David Bernstein remembers Shinzan Roshi

I was fortunate to go on sesshin with Daizan Roshi to Gyokuryuji in 2009. Shinzan Roshi made an immediate impression. Through the brilliance of his teaching, Shinzan Roshi was able to take complex Zen concepts, distil them down and make them personally relevant to everyone in the room. I learnt a great deal during the two weeks I spent at his temple.

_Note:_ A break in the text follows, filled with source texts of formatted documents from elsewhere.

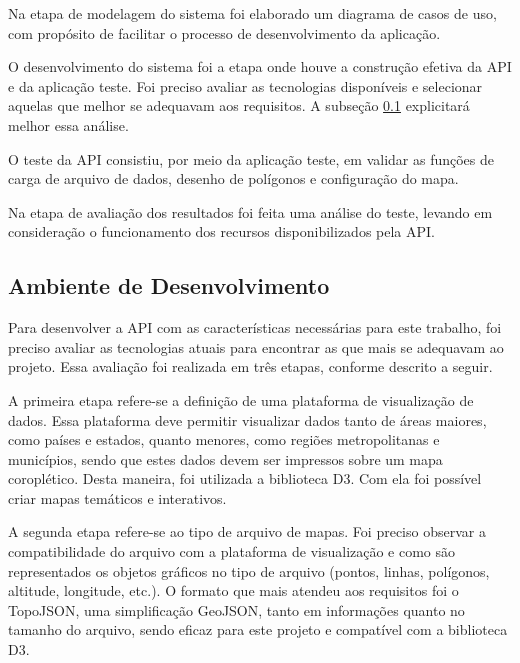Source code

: \documentclass[12pt]{article}
\begin{document}
Na etapa de modelagem do sistema foi elaborado um diagrama de casos de uso, com propósito de facilitar o processo de desenvolvimento da aplicação.

O desenvolvimento do sistema foi a etapa onde houve a construção efetiva da API e da aplicação teste. Foi preciso avaliar as tecnologias disponíveis e selecionar aquelas que melhor se adequavam aos requisitos. A subseção \ref{tecnologias} explicitará melhor essa análise.

O teste da API consistiu, por meio da aplicação teste, em validar as funções de carga de arquivo de dados, desenho de polígonos e configuração do mapa.


Na etapa de avaliação dos resultados foi feita uma análise do teste, levando em consideração o funcionamento dos recursos disponibilizados pela API.

\subsection{Ambiente de Desenvolvimento} \label{tecnologias}

Para desenvolver a API com as características necessárias para este trabalho, foi preciso avaliar as tecnologias atuais para encontrar as que mais se adequavam ao projeto. Essa avaliação foi realizada em três etapas, conforme descrito a seguir.

A primeira etapa refere-se a definição de uma plataforma de visualização de dados. Essa plataforma deve permitir visualizar dados tanto de áreas maiores, como países e estados, quanto menores, como regiões metropolitanas e municípios, sendo que estes dados devem ser impressos sobre um mapa coroplético. Desta maneira, foi utilizada a biblioteca D3. Com ela foi possível criar mapas temáticos e interativos.

A segunda etapa refere-se ao tipo de arquivo de mapas. Foi preciso observar a compatibilidade do arquivo com a plataforma de visualização e como são representados os objetos gráficos no tipo de arquivo (pontos, linhas, polígonos, altitude, longitude, etc.). O formato que mais atendeu aos requisitos foi o TopoJSON, uma simplificação GeoJSON, tanto em informações quanto no tamanho do arquivo, sendo eficaz para este projeto e compatível com a biblioteca D3. %
\end{document}
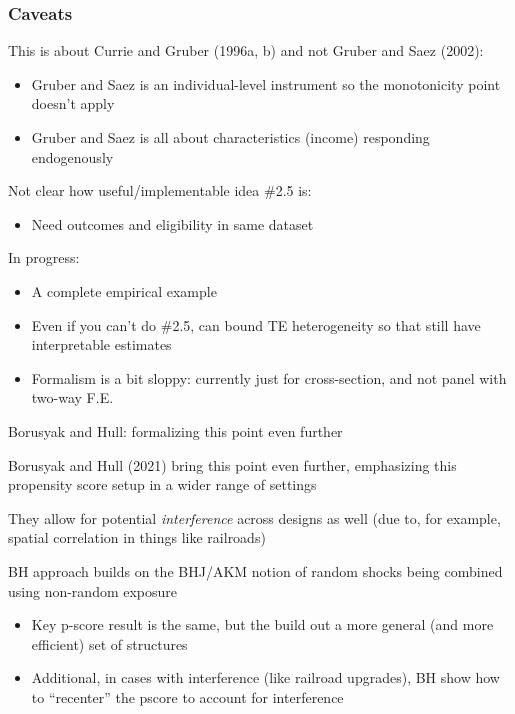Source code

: \documentclass[notes,11pt, aspectratio=169]{beamer}
\newenvironment{wideitemize}{\itemize\addtolength{\itemsep}{10pt}}{\enditemize}
\begin{document}
\begin{frame}
\frametitle{Caveats}

This is about Currie and Gruber (1996a, b) and not Gruber and Saez (2002):
\begin{itemize}
\item Gruber and Saez is an individual-level instrument so the monotonicity point doesn't apply
\item Gruber and Saez is all about characteristics (income) responding endogenously
\end{itemize} 
Not clear how useful/implementable idea \#2.5 is:
\begin{itemize}
\item Need outcomes and eligibility in same dataset
\end{itemize} 
In progress:
\begin{itemize}
\item A complete empirical example
\item Even if you can't do \#2.5, can bound TE heterogeneity so that still have interpretable estimates
\item Formalism is a bit sloppy: currently just for cross-section, and not panel with two-way F.E.
\end{itemize}

\end{frame}

\begin{frame}{Borusyak and Hull: formalizing this point even further}
  \begin{wideitemize}
  \item Borusyak and Hull (2021) bring this point even further,
    emphasizing this propensity score setup in a wider range of settings
  \item They allow for potential \emph{interference} across designs as well (due to, for example, spatial correlation in things like railroads)
  \item BH approach builds on the BHJ/AKM notion of random shocks
    being combined using non-random exposure
    \begin{itemize}
    \item Key p-score result is the same, but the build out a more
      general (and more efficient) set of structures
    \item Additional, in cases with interference (like railroad
      upgrades), BH show how to ``recenter'' the pscore to account for
      interference
    \end{itemize}
  \end{wideitemize}
\end{frame}
\end{document}
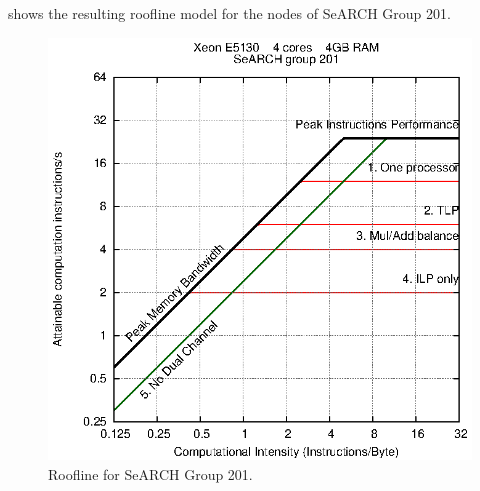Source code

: \documentclass[abstract=on,9pt,twocolumn]{scrartcl}
\begin{document}
 shows the resulting roofline model for the nodes of SeARCH Group 201.

\begin{figure}[!htp]
	\begin{center}
		\includegraphics[width=\columnwidth]{images/report.april/roofline.eps}
	\end{center}
	\caption{Roofline for SeARCH Group 201.}
	\label{fig:roofline}
\end{figure}
\end{document}
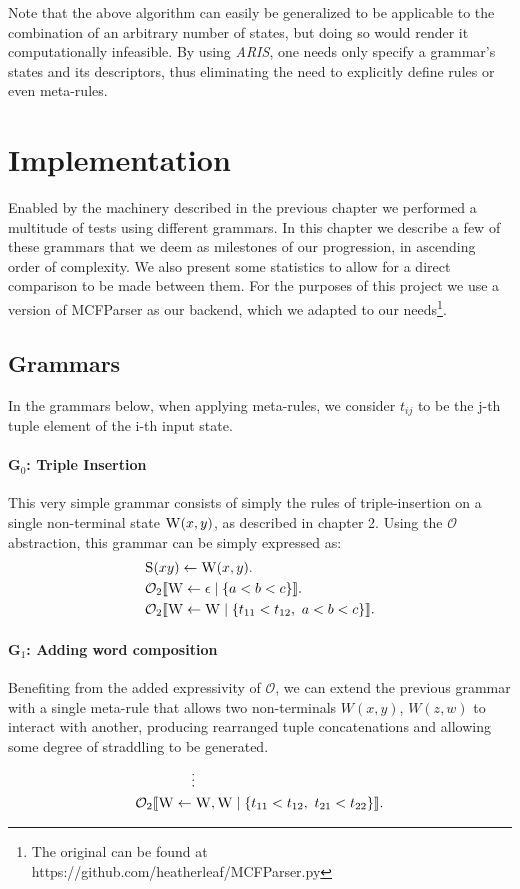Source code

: \documentclass[nonatbib,numbers,10pt]{sigplanconf}
\newcommand\s{\textsc}
\newcommand{\Orderr}[5]{
	\mathcal{#1}_{#5}\llbracket #2 \leftarrow #3 \mid \{ #4 \} \rrbracket.
}
\newcommand{\Or}[4]{\Orderr{O}{#1}{#2}{#3}{#4}}
\begin{document}
Note that the above algorithm can easily be generalized to be applicable to the combination of an arbitrary number of states, but doing so would render it computationally infeasible. By using \textit{ARIS}, one needs only specify a grammar's states and its descriptors, thus eliminating the need to explicitly define rules or even meta-rules.

\section{Implementation}\label{sec3}
Enabled by the machinery described in the previous chapter we performed a multitude of tests using different grammars. In this chapter we describe a few of these grammars that we deem as milestones of our progression, in ascending order of complexity. We also present some statistics to allow for a direct comparison to be made between them. For the purposes of this project we use a version of MCFParser\cite{ljunglof} as our backend, which we adapted to our needs\footnote{The original can be found at https://github.com/heatherleaf/MCFParser.py}.
\subsection{Grammars}
In the grammars below, when applying meta-rules, we consider $t_{ij}$ to be the j-th tuple element of the i-th input state.
\paragraph{G$_0$: Triple Insertion}
This very simple grammar consists of simply the rules of triple-insertion on a single non-terminal state $\s{W}(x,y)$, as described in chapter 2. Using the $\mathcal{O}$ abstraction, this grammar can be simply expressed as:
\begin{align*}
&\s{S}(xy) \leftarrow \s{W}(x,y). \\
&\Or{\s{W}}{\epsilon}{a < b < c}{2} \\
&\Or{\s{W}}{\s{W}}{t_{11} < t_{12},\ a < b < c}{2}
\end{align*}
\paragraph{G$_1$: Adding word composition}
Benefiting from the added expressivity of $\mathcal{O}$, we can extend the previous grammar with a single meta-rule that allows two non-terminals $W(x,y)$, $W(z,w)$ to interact with another, producing rearranged tuple concatenations and allowing some degree of straddling to be generated.
\vspace{-\topsep}
\begin{align*}
& \quad\quad\quad\quad \vdots \\
&\Or{\s{W}}{\s{W}, \s{W}}{t_{11} < t_{12},\ t_{21} < t_{22}}{2}
\end{align*}
\end{document}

David Bernstein with Shinzan Roshi

David on the left, Daizan Roshi next to him and Shinzan Roshi on the right

I was also struck by how effortlessly Shinzan Roshi could embody any particular role. One day I was working in the temple garden, when I was approached by an old man in gardening clothes. He patiently explained to me how I could use the trowel I was using to pull weeds out of the ground. I assumed he was a temple groundsman. Then it dawned on me – I’d be talking to Shinzan Roshi himself!

Shinzan Roshi took on another guise in the sanzen room. He would be direct, to the point, and quite fearsome. More than one person on the retreat compared him to a samurai warrior. When it was time for us to have sanzen, we would all line up with some degree of trepidation! But on other occasions he would be chatty and relaxed. And when we had to get up early one morning to go to Kyoto, he came out to see us and waved us off with a smile on his face. One of the other retreat participants who was sitting next to me on the bus said that he felt like he’d been seen off by his kind grandfather.

In both his words and actions, Shinzan Roshi was able to fully embody Zen practice. He left a very strong impression on me.